(What is needed):
Your response should give back each record exactly, word for word.

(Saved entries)
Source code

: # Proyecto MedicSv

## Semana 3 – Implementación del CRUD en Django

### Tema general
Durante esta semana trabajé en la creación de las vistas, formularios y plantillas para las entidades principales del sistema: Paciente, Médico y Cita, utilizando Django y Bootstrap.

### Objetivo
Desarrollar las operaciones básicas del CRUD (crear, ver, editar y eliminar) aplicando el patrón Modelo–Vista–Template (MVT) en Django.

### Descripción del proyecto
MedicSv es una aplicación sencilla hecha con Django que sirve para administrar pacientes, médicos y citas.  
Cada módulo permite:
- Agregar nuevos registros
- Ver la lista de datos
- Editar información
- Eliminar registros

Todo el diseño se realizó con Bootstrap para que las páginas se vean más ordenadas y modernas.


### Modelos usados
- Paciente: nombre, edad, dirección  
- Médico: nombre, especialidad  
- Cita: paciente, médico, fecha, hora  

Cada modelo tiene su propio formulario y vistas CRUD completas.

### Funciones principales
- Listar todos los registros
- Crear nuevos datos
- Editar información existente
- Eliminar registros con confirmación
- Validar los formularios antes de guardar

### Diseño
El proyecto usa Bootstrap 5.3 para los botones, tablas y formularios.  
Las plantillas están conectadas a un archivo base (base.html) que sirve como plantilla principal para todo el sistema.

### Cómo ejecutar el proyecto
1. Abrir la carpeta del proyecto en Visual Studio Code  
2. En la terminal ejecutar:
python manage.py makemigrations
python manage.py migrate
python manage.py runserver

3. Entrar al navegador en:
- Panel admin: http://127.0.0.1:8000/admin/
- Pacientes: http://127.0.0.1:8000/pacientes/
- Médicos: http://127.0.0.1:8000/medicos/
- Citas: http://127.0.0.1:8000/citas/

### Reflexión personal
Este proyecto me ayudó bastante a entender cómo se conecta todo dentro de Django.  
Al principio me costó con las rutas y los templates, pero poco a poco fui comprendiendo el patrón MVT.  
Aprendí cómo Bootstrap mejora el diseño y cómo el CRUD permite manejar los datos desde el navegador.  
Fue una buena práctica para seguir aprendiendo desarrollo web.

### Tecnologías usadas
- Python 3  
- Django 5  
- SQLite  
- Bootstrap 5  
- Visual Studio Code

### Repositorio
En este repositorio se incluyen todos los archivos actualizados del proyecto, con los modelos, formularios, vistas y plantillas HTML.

(Expected answer):
Source code

: # Proyecto MedicSv

## Semana 3 – Implementación del CRUD en Django

### Tema general
Durante esta semana trabajé en la creación de las vistas, formularios y plantillas para las entidades principales del sistema: Paciente, Médico y Cita, utilizando Django y Bootstrap.

### Objetivo
Desarrollar las operaciones básicas del CRUD (crear, ver, editar y eliminar) aplicando el patrón Modelo–Vista–Template (MVT) en Django.

### Descripción del proyecto
MedicSv es una aplicación sencilla hecha con Django que sirve para administrar pacientes, médicos y citas.  
Cada módulo permite:
- Agregar nuevos registros
- Ver la lista de datos
- Editar información
- Eliminar registros

Todo el diseño se realizó con Bootstrap para que las páginas se vean más ordenadas y modernas.


### Modelos usados
- Paciente: nombre, edad, dirección  
- Médico: nombre, especialidad  
- Cita: paciente, médico, fecha, hora  

Cada modelo tiene su propio formulario y vistas CRUD completas.

### Funciones principales
- Listar todos los registros
- Crear nuevos datos
- Editar información existente
- Eliminar registros con confirmación
- Validar los formularios antes de guardar

### Diseño
El proyecto usa Bootstrap 5.3 para los botones, tablas y formularios.  
Las plantillas están conectadas a un archivo base (base.html) que sirve como plantilla principal para todo el sistema.

### Cómo ejecutar el proyecto
1. Abrir la carpeta del proyecto en Visual Studio Code  
2. En la terminal ejecutar:
python manage.py makemigrations
python manage.py migrate
python manage.py runserver

3. Entrar al navegador en:
- Panel admin: http://127.0.0.1:8000/admin/
- Pacientes: http://127.0.0.1:8000/pacientes/
- Médicos: http://127.0.0.1:8000/medicos/
- Citas: http://127.0.0.1:8000/citas/

### Reflexión personal
Este proyecto me ayudó bastante a entender cómo se conecta todo dentro de Django.  
Al principio me costó con las rutas y los templates, pero poco a poco fui comprendiendo el patrón MVT.  
Aprendí cómo Bootstrap mejora el diseño y cómo el CRUD permite manejar los datos desde el navegador.  
Fue una buena práctica para seguir aprendiendo desarrollo web.

### Tecnologías usadas
- Python 3  
- Django 5  
- SQLite  
- Bootstrap 5  
- Visual Studio Code

### Repositorio
En este repositorio se incluyen todos los archivos actualizados del proyecto, con los modelos, formularios, vistas y plantillas HTML.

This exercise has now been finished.